Re: [PATCH v3 2/2] vfs: avoid duplicating creds in faccessat if possible

Linus Torvalds <torvalds@xxxxxxxxxxxxxxxxxxxx> · Fri, 3 Mar 2023 12:58:13 -0800

On Fri, Mar 3, 2023 at 12:39 PM Mateusz Guzik <mjguzik@xxxxxxxxx> wrote:
>
> I think there is a systemic problem which comes with the kzalloc API

Well, it's not necessarily the API that is bad, but the implementation.

We could easily make kzalloc() with a constant size just expand to
kmalloc+memset, and get the behavior you want.

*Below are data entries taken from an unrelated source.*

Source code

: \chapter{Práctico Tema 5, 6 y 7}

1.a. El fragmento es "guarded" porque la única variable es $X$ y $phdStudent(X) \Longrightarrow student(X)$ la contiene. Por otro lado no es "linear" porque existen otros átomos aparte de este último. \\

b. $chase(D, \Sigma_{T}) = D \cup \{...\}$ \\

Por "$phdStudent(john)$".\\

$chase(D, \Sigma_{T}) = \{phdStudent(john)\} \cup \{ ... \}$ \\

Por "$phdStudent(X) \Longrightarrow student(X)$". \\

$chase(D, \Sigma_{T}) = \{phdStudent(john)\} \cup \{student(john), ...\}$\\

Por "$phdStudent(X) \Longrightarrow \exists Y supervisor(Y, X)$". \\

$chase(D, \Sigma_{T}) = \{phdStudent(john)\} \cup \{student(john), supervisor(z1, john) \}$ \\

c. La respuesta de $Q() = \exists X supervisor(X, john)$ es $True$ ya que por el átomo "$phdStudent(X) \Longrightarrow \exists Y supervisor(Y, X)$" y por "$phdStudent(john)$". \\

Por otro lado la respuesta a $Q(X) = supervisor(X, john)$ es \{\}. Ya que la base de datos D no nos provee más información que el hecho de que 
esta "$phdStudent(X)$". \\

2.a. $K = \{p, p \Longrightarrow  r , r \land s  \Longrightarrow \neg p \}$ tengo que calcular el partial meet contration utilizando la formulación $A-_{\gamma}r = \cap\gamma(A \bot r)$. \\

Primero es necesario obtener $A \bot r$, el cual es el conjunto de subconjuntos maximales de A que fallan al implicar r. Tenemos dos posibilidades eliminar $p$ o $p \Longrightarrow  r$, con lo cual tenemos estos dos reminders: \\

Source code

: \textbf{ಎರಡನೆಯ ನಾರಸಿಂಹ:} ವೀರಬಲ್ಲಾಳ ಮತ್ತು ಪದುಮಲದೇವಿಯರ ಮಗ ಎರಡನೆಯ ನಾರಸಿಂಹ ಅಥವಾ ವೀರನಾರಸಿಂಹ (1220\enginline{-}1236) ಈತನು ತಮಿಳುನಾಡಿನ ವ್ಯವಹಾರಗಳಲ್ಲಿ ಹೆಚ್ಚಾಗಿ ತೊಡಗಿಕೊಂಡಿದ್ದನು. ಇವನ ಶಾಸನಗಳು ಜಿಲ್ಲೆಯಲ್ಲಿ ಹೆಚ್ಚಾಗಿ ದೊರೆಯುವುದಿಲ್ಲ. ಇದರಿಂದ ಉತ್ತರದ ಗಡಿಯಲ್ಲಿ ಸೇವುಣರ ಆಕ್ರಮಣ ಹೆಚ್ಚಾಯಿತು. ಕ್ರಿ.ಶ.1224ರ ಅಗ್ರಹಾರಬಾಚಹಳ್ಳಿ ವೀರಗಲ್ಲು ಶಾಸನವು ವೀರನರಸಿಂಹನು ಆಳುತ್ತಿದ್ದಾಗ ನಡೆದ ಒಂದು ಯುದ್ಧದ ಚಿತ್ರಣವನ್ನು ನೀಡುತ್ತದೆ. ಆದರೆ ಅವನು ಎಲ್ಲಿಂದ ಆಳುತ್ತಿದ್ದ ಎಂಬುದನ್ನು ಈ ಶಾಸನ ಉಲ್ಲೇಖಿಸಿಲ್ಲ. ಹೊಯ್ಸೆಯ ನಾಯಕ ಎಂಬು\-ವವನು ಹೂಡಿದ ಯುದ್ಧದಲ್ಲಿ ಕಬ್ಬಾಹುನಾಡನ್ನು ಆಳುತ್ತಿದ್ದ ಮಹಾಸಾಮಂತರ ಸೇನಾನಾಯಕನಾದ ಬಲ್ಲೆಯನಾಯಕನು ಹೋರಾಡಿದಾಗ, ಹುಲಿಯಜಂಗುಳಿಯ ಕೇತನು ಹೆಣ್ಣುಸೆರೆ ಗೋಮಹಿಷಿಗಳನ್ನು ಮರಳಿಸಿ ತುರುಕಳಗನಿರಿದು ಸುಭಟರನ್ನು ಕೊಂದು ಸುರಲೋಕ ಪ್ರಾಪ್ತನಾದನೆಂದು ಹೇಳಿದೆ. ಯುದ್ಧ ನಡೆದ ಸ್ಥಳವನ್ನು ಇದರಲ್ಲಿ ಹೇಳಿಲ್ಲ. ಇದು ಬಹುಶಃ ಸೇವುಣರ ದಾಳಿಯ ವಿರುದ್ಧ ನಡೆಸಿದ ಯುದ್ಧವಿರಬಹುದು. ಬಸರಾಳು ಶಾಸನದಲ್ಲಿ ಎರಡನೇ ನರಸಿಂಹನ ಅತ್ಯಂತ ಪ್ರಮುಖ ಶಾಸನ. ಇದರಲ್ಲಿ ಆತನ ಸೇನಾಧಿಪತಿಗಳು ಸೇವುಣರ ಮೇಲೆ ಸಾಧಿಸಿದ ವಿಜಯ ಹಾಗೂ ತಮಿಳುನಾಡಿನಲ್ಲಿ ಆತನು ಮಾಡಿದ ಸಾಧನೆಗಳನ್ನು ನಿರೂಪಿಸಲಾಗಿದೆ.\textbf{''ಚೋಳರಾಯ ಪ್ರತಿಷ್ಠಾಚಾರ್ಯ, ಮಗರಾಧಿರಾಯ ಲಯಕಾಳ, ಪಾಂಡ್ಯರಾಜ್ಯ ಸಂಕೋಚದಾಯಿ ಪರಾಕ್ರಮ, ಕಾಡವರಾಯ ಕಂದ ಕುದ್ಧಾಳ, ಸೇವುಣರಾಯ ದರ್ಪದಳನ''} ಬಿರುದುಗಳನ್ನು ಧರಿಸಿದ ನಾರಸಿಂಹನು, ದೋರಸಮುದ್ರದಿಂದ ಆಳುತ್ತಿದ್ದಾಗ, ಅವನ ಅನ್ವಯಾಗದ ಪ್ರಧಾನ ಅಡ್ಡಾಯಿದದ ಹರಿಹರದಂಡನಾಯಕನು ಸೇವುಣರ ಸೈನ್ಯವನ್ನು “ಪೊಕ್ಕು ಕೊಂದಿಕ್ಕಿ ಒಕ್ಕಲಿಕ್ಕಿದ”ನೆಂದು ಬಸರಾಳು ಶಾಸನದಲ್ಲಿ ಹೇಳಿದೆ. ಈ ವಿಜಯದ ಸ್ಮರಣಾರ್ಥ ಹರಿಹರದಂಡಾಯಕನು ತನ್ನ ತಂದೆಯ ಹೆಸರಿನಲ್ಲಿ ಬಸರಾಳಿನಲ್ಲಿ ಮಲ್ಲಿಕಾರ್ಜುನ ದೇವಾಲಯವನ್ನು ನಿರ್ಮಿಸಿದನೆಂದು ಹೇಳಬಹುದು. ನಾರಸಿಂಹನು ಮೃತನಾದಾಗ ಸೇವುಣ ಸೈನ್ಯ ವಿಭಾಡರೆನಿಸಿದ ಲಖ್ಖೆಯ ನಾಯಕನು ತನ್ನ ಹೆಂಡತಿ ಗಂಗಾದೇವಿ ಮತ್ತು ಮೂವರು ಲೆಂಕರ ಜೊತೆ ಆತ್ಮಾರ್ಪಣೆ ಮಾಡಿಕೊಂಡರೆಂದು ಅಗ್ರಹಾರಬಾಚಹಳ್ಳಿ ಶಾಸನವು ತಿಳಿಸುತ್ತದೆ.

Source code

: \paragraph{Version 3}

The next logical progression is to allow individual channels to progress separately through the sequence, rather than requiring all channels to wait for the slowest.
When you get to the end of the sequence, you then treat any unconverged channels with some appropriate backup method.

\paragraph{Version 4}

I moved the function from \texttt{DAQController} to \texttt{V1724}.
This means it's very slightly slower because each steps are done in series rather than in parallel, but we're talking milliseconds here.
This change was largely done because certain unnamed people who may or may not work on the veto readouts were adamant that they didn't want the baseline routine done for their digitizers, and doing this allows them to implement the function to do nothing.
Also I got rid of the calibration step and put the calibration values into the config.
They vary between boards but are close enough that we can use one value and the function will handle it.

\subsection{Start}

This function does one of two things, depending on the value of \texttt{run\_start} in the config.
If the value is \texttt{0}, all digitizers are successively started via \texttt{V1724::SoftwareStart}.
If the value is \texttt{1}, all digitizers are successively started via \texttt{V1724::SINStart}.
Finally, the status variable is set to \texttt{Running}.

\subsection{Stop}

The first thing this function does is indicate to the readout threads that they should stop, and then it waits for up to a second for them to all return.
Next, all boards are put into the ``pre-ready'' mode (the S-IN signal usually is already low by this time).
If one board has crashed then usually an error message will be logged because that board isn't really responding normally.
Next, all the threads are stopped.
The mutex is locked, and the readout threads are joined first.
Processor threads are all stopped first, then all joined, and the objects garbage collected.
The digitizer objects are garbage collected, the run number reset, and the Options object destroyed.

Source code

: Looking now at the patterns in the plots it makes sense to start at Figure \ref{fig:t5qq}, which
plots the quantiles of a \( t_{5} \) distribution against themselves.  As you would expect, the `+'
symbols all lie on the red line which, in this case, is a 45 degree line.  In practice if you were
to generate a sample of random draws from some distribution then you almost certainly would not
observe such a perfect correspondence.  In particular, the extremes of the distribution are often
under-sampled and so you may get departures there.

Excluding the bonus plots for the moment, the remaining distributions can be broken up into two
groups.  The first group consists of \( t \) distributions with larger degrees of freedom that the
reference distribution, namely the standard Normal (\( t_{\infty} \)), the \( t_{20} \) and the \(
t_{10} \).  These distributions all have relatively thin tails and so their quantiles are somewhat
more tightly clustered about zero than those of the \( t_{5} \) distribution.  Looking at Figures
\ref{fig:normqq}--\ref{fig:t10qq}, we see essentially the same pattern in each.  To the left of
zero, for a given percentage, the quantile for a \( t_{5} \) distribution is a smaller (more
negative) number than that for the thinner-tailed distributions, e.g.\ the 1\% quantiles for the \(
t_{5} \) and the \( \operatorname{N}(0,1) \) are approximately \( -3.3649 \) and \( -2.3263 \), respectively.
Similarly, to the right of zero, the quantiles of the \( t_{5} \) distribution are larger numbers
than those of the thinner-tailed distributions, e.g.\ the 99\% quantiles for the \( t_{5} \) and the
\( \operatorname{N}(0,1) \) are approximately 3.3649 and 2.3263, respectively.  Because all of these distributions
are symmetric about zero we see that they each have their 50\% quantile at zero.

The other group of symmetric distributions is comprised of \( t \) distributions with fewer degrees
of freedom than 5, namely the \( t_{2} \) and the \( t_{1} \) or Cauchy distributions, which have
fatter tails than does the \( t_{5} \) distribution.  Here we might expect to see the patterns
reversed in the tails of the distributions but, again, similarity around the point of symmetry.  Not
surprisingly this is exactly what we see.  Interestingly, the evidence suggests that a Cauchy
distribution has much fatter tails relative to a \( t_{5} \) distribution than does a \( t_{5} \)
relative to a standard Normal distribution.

We already do magical things for "find the right slab bucket" part of
kmalloc too for constant sizes. It's changed over the years, but that
policy goes back a long long time. See

   https://git.kernel.org/pub/scm/linux/kernel/git/tglx/history.git/commit/?id=95203fe78007f9ab3aebb96606473ae18c00a5a8

from the BK history tree.

Exactly because some things are worth optimizing for when the size is
known at compile time.

Maybe just extending kzalloc() similarly? Trivial and entirely untested patch:

   --- a/include/linux/slab.h
   +++ b/include/linux/slab.h
   @@ -717,6 +717,12 @@ static inline void *kmem_cache_zalloc(struct
kmem_cache *k, gfp_t flags)
     */
    static inline __alloc_size(1) void *kzalloc(size_t size, gfp_t flags)
    {
   +    if (__builtin_constant_p(size)) {
   +            void *ret = kmalloc(size, flags);
   +            if (ret)
   +                    memset(ret, 0, size);
   +            return ret;
   +    }
        return kmalloc(size, flags | __GFP_ZERO);
    }

This may well be part of what has changed over the years. People have
done a *lot* of pseudo-automated "kmalloc+memset -> kzalloc" code
simplification. And in the process we've lost a lot of good
optimizations.

I used to do profiling religiously, but these days I only do it for
particular areas (usually just the walking part of pathname lookup)

             Linus